The Right Foods Help Achieve Training Goals and Promote Better Overall Health

While there seems to be an abundant variety of healthy produce, protein options that are lean and versatile can seem limited. Ontario produced veal possesses an impressive protein profile and lean composition compared to other meats and poultry making this meat the perfect protein option for active lifestyles.

The Spiel on Veal’s Protein Appeal:

active-nutritionThe Right Foods Help Achieve Training Goals and Promote Better Overall Health
Nutritional needs differ for body builders, avid runners and personal trainers, and even those that consider themselves ‘casually active’, especially when it comes to protein intake. Protein should be consumed in amounts appropriate to an individual’s specific needs.
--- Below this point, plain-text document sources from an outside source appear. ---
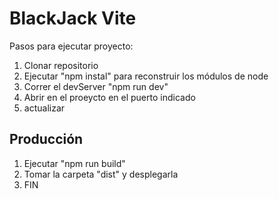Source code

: # BlackJack Vite

Pasos para ejecutar proyecto:

1. Clonar repositorio
2. Ejecutar "npm instal" para reconstruir los módulos de node
3. Correr el devServer "npm run dev"
4. Abrir en el proeycto en el puerto indicado
5. actualizar

## Producción

1. Ejecutar "npm run build"
2. Tomar la carpeta "dist" y desplegarla 
3. FIN
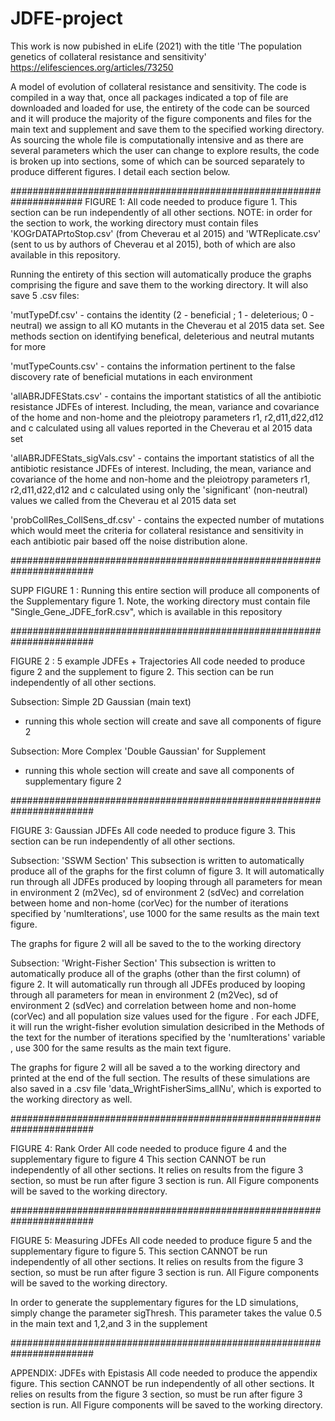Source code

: # JDFE-project
This work is now pubished in eLife (2021) with the title 'The population genetics of collateral resistance and sensitivity' https://elifesciences.org/articles/73250

A model of evolution of collateral resistance and sensitivity. The code is compiled in a way that, once all packages indicated a top of file are downloaded and loaded for use, the entirety of the code can be sourced and it will produce the majority of the figure components and files for the main text and supplement and save them to the specified working directory.  As sourcing the whole file is computationally intensive and as there are several parameters which the user can change to explore results, the code is broken up into sections, some of which can be sourced separately to produce different figures. I detail each section below.


#####################################################################
FIGURE 1:
All code needed to produce figure 1. This section can be run independently of all other sections. NOTE: in order for the section to work, the working directory must contain files 'KOGrDATAPrtoStop.csv' (from Cheverau et al 2015) and 'WTReplicate.csv' (sent to us by authors of Cheverau et al 2015), both of which are also available in this repository. 

Running the entirety of this section will automatically produce the graphs comprising the figure and save them to the working directory. It will also save 5 .csv files: 

'mutTypeDf.csv' - contains the identity (2 - beneficial ; 1 - deleterious; 0 - neutral) we assign to all KO mutants in the Cheverau et al 2015 data set. See methods section on identifying benefical, deleterious and neutral mutants for more

'mutTypeCounts.csv' - contains the information pertinent to the false discovery rate of beneficial mutations in each environment 

'allABRJDFEStats.csv' - contains the important statistics of all the antibiotic resistance JDFEs of interest. Including, the mean, variance and covariance of the home and non-home and the pleiotropy parameters r1, r2,d11,d22,d12 and c calculated using all values reported in the Cheverau et al 2015 data set

'allABRJDFEStats_sigVals.csv' - contains the important statistics of all the antibiotic resistance JDFEs of interest. Including, the mean, variance and covariance of the home and non-home and the pleiotropy parameters r1, r2,d11,d22,d12 and c calculated using only the 'significant' (non-neutral) values we called from the Cheverau et al 2015 data set

'probCollRes_CollSens_df.csv' - contains the expected number of mutations which would meet the criteria for collateral resistance and sensitivity in each antibiotic pair based off the noise distribution alone. 

#######################################################################

SUPP FIGURE 1 :
Running this entire section will produce all components of the Supplementary figure 1. Note, the working directory must contain file "Single_Gene_JDFE_forR.csv", which is available in this repository 


#######################################################################

FIGURE 2 : 5 example JDFEs + Trajectories
All code needed to produce figure 2 and the supplement to figure 2. This section can be run independently of all other sections. 

Subsection: Simple 2D Gaussian (main text)
- running this whole section will create and save all components of figure 2

Subsection: More Complex 'Double Gaussian' for Supplement
- running this whole section will create and save all components of supplementary figure 2


#######################################################################

FIGURE 3: Gaussian JDFEs
All code needed to produce figure 3. This section can be run independently of all other sections. 


Subsection: 'SSWM Section'
This subsection is written to automatically produce all of the graphs for the first column of figure 3. It will automatically run through all JDFEs produced by looping through all parameters for mean in environment 2 (m2Vec), sd of environment 2 (sdVec) and correlation between home and non-home (corVec) for the number of iterations specified by 'numIterations', use 1000 for the same results as the main text figure. 
  
The graphs for figure 2 will all be saved to the to the working directory 
  
  
Subsection: 'Wright-Fisher Section'
This subsection is written to automatically produce all of the graphs (other than the first column) of figure 2. It will automatically run through all JDFEs produced by looping through all parameters for mean in environment 2 (m2Vec), sd of environment 2 (sdVec) and correlation between home and non-home (corVec) and all population size values used for the figure . For each JDFE, it will run the wright-fisher evolution simulation desicribed in the Methods of the text for the number of iterations specified by the 'numIterations' variable , use 300 for the same results as the main text figure. 

The graphs for figure 2 will all be saved a to the working directory and printed at the end of the full section. The results of these simulations are also saved in a .csv file 'data_WrightFisherSims_allNu', which is exported to the working directory as well.
  
  
 


#######################################################################

FIGURE 4: Rank Order
All code needed to produce figure 4 and the supplementary figure to figure 4  This section CANNOT be run independently of all other sections. It relies on results from the figure 3 section, so must be run after figure 3 section is run.  All Figure components will be saved to the working directory.



  
#######################################################################

FIGURE 5: Measuring JDFEs
All code needed to produce figure 5 and the supplementary figure to figure 5.  This section CANNOT be run independently of all other sections. It relies on results from the figure 3 section, so must be run after figure 3 section is run. All Figure components will be saved to the working directory.

In order to generate the supplementary figures for the LD simulations, simply change the parameter sigThresh. This parameter takes the value 0.5 in the main text and 1,2,and 3 in the supplement
  
  
#######################################################################

APPENDIX: JDFEs with Epistasis
All code needed to produce the appendix figure. This section CANNOT be run independently of all other sections. It relies on results from the figure 3 section, so must be run after figure 3 section is run.  All Figure components will be saved to the working directory.


  




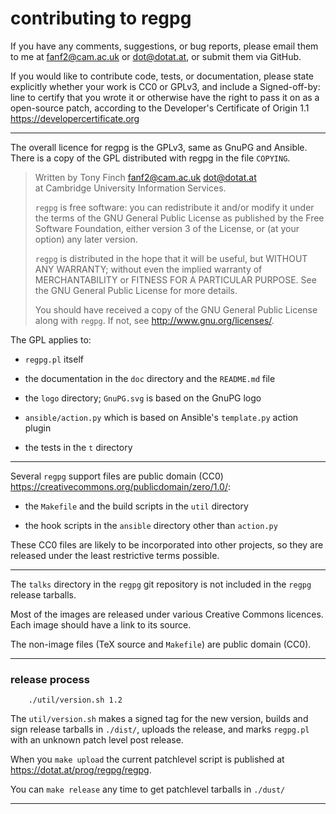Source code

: contributing to regpg
=====================

If you have any comments, suggestions, or bug reports, please email
them to me at <fanf2@cam.ac.uk> or <dot@dotat.at>, or submit them via
GitHub.

If you would like to contribute code, tests, or documentation,
please state explicitly whether your work is CC0 or GPLv3, and
include a Signed-off-by: line to certify that you wrote it or
otherwise have the right to pass it on as a open-source patch,
according to the Developer's Certificate of Origin 1.1
<https://developercertificate.org>

----------------------------------------------------------------

The overall licence for regpg is the GPLv3, same as GnuPG and Ansible.
There is a copy of the GPL distributed with regpg in the file `COPYING`.

> Written by Tony Finch <fanf2@cam.ac.uk> <dot@dotat.at>  
> at Cambridge University Information Services.  
>
> `regpg` is free software: you can redistribute it and/or modify
> it under the terms of the GNU General Public License as published by
> the Free Software Foundation, either version 3 of the License, or
> (at your option) any later version.
>
> `regpg` is distributed in the hope that it will be useful,
> but WITHOUT ANY WARRANTY; without even the implied warranty of
> MERCHANTABILITY or FITNESS FOR A PARTICULAR PURPOSE.  See the
> GNU General Public License for more details.
>
> You should have received a copy of the GNU General Public License
> along with `regpg`.  If not, see <http://www.gnu.org/licenses/>.

The GPL applies to:

  * `regpg.pl` itself

  * the documentation in the `doc` directory and the `README.md` file

  * the `logo` directory; `GnuPG.svg` is based on the GnuPG logo

  * `ansible/action.py` which is based on Ansible's `template.py` action plugin

  * the tests in the `t` directory

----------------------------------------------------------------

Several `regpg` support files are public domain (CC0)
<https://creativecommons.org/publicdomain/zero/1.0/>:

  * the `Makefile` and the build scripts in the `util` directory

  * the hook scripts in the `ansible` directory other than `action.py`

These CC0 files are likely to be incorporated into other projects,
so they are released under the least restrictive terms possible.

----------------------------------------------------------------

The `talks` directory in the `regpg` git repository is not
included in the `regpg` release tarballs.

Most of the images are released under various Creative Commons
licences. Each image should have a link to its source.

The non-image files (TeX source and `Makefile`) are public domain (CC0).

----------------------------------------------------------------

### release process

        ./util/version.sh 1.2

The `util/version.sh` makes a signed tag for the new version, builds
and sign release tarballs in `./dist/`, uploads the release, and marks
`regpg.pl` with an unknown patch level post release.

When you `make upload` the current patchlevel script is published at
<https://dotat.at/prog/regpg/regpg>.

You can `make release` any time to get patchlevel tarballs in `./dust/`

----------------------------------------------------------------
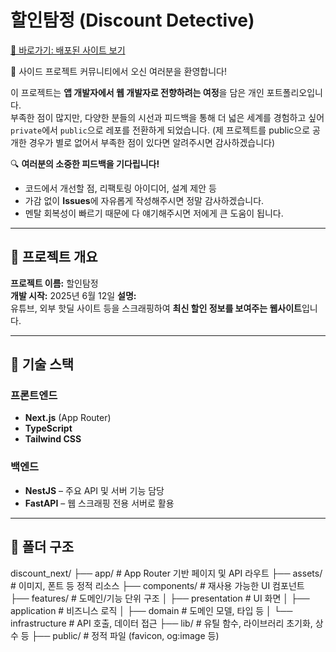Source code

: # 할인탐정 (Discount Detective)
[🚀 바로가기: 배포된 사이트 보기](https://discount.kingnaristudio.store/)

🎉 사이드 프로젝트 커뮤니티에서 오신 여러분을 환영합니다!

이 프로젝트는 **앱 개발자에서 웹 개발자로 전향하려는 여정**을 담은 개인 포트폴리오입니다.  
부족한 점이 많지만, 다양한 분들의 시선과 피드백을 통해 더 넓은 세계를 경험하고 싶어  
`private`에서 `public`으로 레포를 전환하게 되었습니다.
(제 프로젝트를 public으로 공개한 경우가 별로 없어서 부족한 점이 있다면 알려주시면 감사하겠습니다) 

🔍 **여러분의 소중한 피드백을 기다립니다!**  
- 코드에서 개선할 점, 리팩토링 아이디어, 설계 제안 등  
- 가감 없이 **Issues**에 자유롭게 작성해주시면 정말 감사하겠습니다.
- 멘탈 회복성이 빠르기 때문에 다 얘기해주시면 저에게 큰 도움이 됩니다.

---

## 📌 프로젝트 개요

**프로젝트 이름:** 할인탐정  
**개발 시작:** 2025년 6월 12일
**설명:**  
유튜브, 외부 핫딜 사이트 등을 스크래핑하여 **최신 할인 정보를 보여주는 웹사이트**입니다.

---

## 🧱 기술 스택

### 프론트엔드
- **Next.js** (App Router)
- **TypeScript**
- **Tailwind CSS**

### 백엔드
- **NestJS** – 주요 API 및 서버 기능 담당
- **FastAPI** – 웹 스크래핑 전용 서버로 활용

---

## 📁 폴더 구조

discount_next/
├── app/ # App Router 기반 페이지 및 API 라우트
├── assets/ # 이미지, 폰트 등 정적 리소스
├── components/ # 재사용 가능한 UI 컴포넌트
├── features/ # 도메인/기능 단위 구조
│ ├── presentation # UI 화면
│ ├── application # 비즈니스 로직
│ ├── domain # 도메인 모델, 타입 등
│ └── infrastructure # API 호출, 데이터 접근
├── lib/ # 유틸 함수, 라이브러리 초기화, 상수 등
├── public/ # 정적 파일 (favicon, og:image 등)





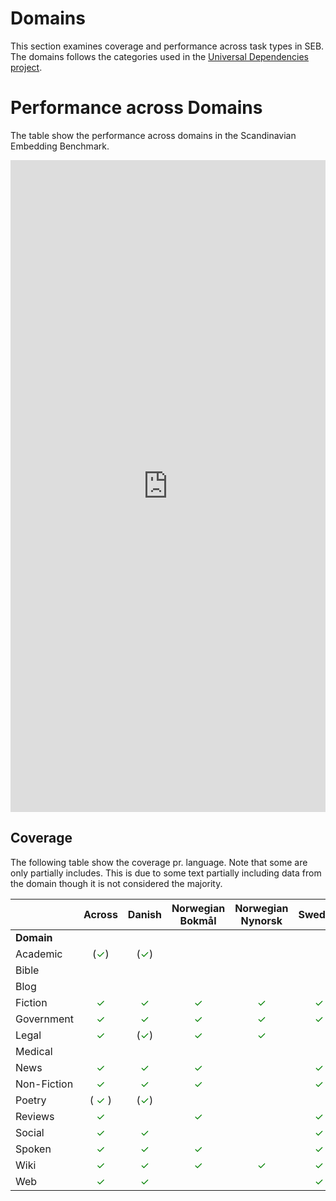 
# Domains
This section examines coverage and performance across task types in SEB. The domains follows the categories used in the [Universal Dependencies project](https://universaldependencies.org).

# Performance across Domains
The table show the performance across domains in the Scandinavian Embedding Benchmark.

<iframe title="Domains SEB" aria-label="Table" id="datawrapper-chart-F00q5" src="https://datawrapper.dwcdn.net/F00q5/10/" scrolling="no" frameborder="0" style="width: 0; min-width: 100% !important; border: none;" height="1043" data-external="1"></iframe><script type="text/javascript">!function(){"use strict";window.addEventListener("message",(function(a){if(void 0!==a.data["datawrapper-height"]){var e=document.querySelectorAll("iframe");for(var t in a.data["datawrapper-height"])for(var r=0;r<e.length;r++)if(e[r].contentWindow===a.source){var i=a.data["datawrapper-height"][t]+"px";e[r].style.height=i}}}))}();
</script>


## Coverage
The following table show the coverage pr. language. Note that some are only partially includes. This is due to some text partially including data from the domain though it is not considered the majority.

|             |                 Across                 |                Danish                |          Norwegian Bokmål          |         Norwegian Nynorsk          |              Swedish               |
| ----------- | :------------------------------------: | :----------------------------------: | :--------------------------------: | :--------------------------------: | :--------------------------------: |
| **Domain**  |                                        |                                      |                                    |                                    |                                    |
| Academic    |  (<span style="color:green">✓</span>)  | (<span style="color:green">✓</span>) |                                    |                                    |                                    |
| Bible       |                                        |                                      |                                    |                                    |                                    |
| Blog        |                                        |                                      |                                    |                                    |                                    |
| Fiction     |   <span style="color:green">✓</span>   |  <span style="color:green">✓</span>  | <span style="color:green">✓</span> | <span style="color:green">✓</span> | <span style="color:green">✓</span> |
| Government  |   <span style="color:green">✓</span>   |  <span style="color:green">✓</span>  | <span style="color:green">✓</span> | <span style="color:green">✓</span> | <span style="color:green">✓</span> |
| Legal       |   <span style="color:green">✓</span>   | (<span style="color:green">✓</span>) | <span style="color:green">✓</span> | <span style="color:green">✓</span> |                                    |
| Medical     |                                        |                                      |                                    |                                    |                                    |
| News        |   <span style="color:green">✓</span>   |  <span style="color:green">✓</span>  | <span style="color:green">✓</span> |                                    | <span style="color:green">✓</span> |
| Non-Fiction |   <span style="color:green">✓</span>   |  <span style="color:green">✓</span>  | <span style="color:green">✓</span> |                                    | <span style="color:green">✓</span> |
| Poetry      | ( <span style="color:green">✓</span> ) | (<span style="color:green">✓</span>) |                                    |                                    |                                    |
| Reviews     |   <span style="color:green">✓</span>   |                                      | <span style="color:green">✓</span> |                                    | <span style="color:green">✓</span> |
| Social      |   <span style="color:green">✓</span>   |  <span style="color:green">✓</span>  |                                    |                                    | <span style="color:green">✓</span> |
| Spoken      |   <span style="color:green">✓</span>   |  <span style="color:green">✓</span>  | <span style="color:green">✓</span> |                                    | <span style="color:green">✓</span> |
| Wiki        |   <span style="color:green">✓</span>   |  <span style="color:green">✓</span>  | <span style="color:green">✓</span> | <span style="color:green">✓</span> | <span style="color:green">✓</span> |
| Web         |   <span style="color:green">✓</span>   |  <span style="color:green">✓</span>  |                                    |                                    | <span style="color:green">✓</span> |





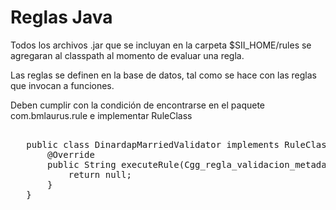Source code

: # Reglas Java

Todos los archivos .jar que se incluyan en la carpeta $SII_HOME/rules se agregaran al classpath al momento de evaluar una regla.

Las reglas se definen en la base de datos, tal como se hace con las reglas que invocan a funciones.

Deben cumplir con la condición de encontrarse en el paquete com.bmlaurus.rule e implementar RuleClass

<pre>   
   public class DinardapMarriedValidator implements RuleClass {
       @Override
       public String executeRule(Cgg_regla_validacion_metadatos metadata) {
           return null;
       }
   }
</pre>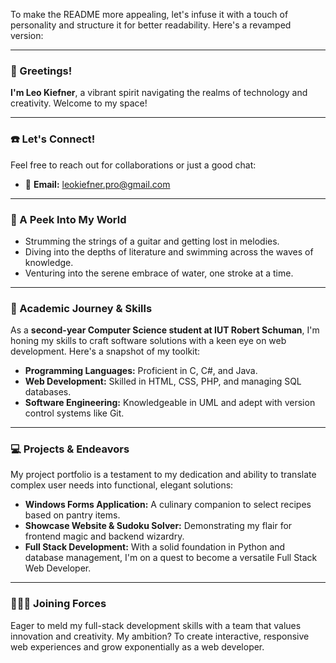 To make the README more appealing, let's infuse it with a touch of personality and structure it for better readability. Here's a revamped version:

---

### 👋 Greetings!

**I'm Leo Kiefner**, a vibrant spirit navigating the realms of technology and creativity. Welcome to my space!

---

### ☎️ Let's Connect!

Feel free to reach out for collaborations or just a good chat:
- 📧 **Email:** leokiefner.pro@gmail.com

---

### 🎸 A Peek Into My World

- Strumming the strings of a guitar and getting lost in melodies.
- Diving into the depths of literature and swimming across the waves of knowledge.
- Venturing into the serene embrace of water, one stroke at a time.

---

### 📖 Academic Journey & Skills

As a **second-year Computer Science student at IUT Robert Schuman**, I'm honing my skills to craft software solutions with a keen eye on web development. Here's a snapshot of my toolkit:

- **Programming Languages:** Proficient in C, C#, and Java.
- **Web Development:** Skilled in HTML, CSS, PHP, and managing SQL databases.
- **Software Engineering:** Knowledgeable in UML and adept with version control systems like Git.

---

### 💻 Projects & Endeavors

My project portfolio is a testament to my dedication and ability to translate complex user needs into functional, elegant solutions:

- **Windows Forms Application:** A culinary companion to select recipes based on pantry items.
- **Showcase Website & Sudoku Solver:** Demonstrating my flair for frontend magic and backend wizardry.
- **Full Stack Development:** With a solid foundation in Python and database management, I'm on a quest to become a versatile Full Stack Web Developer.

---

### 🧑‍🤝‍🧑 Joining Forces

Eager to meld my full-stack development skills with a team that values innovation and creativity. My ambition? To create interactive, responsive web experiences and grow exponentially as a web developer.



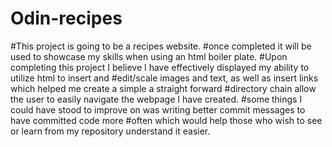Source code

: # Odin-recipes 
#This project is going to be a recipes website. 
#once completed it will be used to showcase my skills when using an html boiler plate.
#Upon completing this project I believe I have effectively displayed my ability to utilize html to insert and #edit/scale images and text, as well as insert links which helped me create a simple a straight forward #directory chain allow the user to easily navigate the webpage I have created. 
#some things I could have stood to improve on was writing better commit messages to have committed code more #often which would help those who wish to see or learn from my repository understand it easier.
According to registered dietitian and certified personal trainer Alexis Williams, most people can get enough protein through food alone and do not require additional supplements.

“It’s actually quite simple to get enough protein from foods if you aim for a source at most meals and snacks,” says Williams. “Protein is available in so many foods that unless meals cannot be consumed, supplements shouldn’t be necessary. The people most at risk for lacking protein are those who exclude food groups or simply do not eat enough overall calories to support their training.”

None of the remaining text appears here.